Exercise brief: Throughout the records below, find each line holding "download" and copy it.

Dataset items
* * * * * * *

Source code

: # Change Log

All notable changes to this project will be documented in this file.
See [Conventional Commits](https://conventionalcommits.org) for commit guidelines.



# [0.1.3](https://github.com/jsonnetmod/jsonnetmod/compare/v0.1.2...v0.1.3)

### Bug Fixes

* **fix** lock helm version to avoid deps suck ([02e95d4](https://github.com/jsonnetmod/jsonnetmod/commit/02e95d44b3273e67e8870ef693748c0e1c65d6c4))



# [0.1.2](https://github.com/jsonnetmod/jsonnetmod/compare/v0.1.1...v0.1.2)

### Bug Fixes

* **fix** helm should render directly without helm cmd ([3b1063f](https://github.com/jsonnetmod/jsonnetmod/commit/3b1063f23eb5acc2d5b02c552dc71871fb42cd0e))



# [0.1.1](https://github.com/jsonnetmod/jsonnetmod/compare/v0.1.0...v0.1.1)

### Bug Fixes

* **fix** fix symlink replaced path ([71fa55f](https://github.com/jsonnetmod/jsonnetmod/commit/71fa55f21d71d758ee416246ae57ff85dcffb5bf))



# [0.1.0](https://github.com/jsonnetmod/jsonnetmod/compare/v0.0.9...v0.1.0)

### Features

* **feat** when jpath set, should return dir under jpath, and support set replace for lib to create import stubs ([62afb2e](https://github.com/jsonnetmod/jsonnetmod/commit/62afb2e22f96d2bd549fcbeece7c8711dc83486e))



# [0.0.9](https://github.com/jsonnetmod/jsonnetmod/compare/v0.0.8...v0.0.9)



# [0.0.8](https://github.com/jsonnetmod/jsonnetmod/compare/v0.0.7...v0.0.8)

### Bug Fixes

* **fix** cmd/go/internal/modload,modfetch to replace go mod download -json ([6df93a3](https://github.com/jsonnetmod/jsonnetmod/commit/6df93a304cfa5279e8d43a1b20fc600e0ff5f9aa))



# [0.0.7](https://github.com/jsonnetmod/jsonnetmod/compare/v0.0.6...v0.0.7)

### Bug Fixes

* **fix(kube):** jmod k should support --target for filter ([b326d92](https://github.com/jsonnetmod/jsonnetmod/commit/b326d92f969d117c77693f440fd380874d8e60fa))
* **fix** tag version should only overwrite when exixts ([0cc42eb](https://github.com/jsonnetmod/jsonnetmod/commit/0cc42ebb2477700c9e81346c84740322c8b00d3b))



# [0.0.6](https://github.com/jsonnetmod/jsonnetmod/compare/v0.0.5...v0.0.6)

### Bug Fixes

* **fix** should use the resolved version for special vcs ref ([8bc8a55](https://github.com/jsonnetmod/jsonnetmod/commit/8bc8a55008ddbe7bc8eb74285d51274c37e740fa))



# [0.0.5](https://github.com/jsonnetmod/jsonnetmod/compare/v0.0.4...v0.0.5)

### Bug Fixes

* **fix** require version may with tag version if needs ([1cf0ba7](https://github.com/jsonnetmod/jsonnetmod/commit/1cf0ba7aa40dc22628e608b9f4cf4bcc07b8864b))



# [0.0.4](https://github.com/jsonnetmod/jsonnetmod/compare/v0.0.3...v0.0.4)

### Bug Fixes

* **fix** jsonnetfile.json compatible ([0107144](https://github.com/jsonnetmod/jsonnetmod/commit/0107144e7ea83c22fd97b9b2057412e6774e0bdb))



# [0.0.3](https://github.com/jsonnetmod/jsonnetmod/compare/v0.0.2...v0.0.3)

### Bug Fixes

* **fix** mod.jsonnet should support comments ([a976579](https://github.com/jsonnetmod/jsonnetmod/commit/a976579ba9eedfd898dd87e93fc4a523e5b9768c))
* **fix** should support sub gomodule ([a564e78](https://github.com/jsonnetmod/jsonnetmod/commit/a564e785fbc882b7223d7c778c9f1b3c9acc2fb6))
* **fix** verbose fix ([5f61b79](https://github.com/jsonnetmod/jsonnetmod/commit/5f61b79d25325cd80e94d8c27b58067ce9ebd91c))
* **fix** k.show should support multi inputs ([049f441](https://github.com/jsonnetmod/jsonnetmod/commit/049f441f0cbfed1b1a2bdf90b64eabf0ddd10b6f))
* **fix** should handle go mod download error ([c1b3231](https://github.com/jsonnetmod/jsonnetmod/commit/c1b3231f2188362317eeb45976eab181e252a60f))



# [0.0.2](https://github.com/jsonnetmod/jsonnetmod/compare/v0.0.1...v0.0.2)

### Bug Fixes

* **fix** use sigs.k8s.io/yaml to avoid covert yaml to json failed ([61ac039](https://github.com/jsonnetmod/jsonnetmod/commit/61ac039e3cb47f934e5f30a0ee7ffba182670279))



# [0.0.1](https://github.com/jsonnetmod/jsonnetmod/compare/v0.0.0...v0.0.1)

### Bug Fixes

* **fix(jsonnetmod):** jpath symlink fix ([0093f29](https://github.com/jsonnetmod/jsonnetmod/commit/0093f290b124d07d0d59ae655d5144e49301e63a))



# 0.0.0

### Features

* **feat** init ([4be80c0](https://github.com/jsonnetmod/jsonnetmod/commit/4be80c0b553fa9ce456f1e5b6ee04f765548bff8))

* * * * * * *

Answer space:
* **fix** cmd/go/internal/modload,modfetch to replace go mod download -json ([6df93a3](https://github.com/jsonnetmod/jsonnetmod/commit/6df93a304cfa5279e8d43a1b20fc600e0ff5f9aa))
* **fix** should handle go mod download error ([c1b3231](https://github.com/jsonnetmod/jsonnetmod/commit/c1b3231f2188362317eeb45976eab181e252a60f))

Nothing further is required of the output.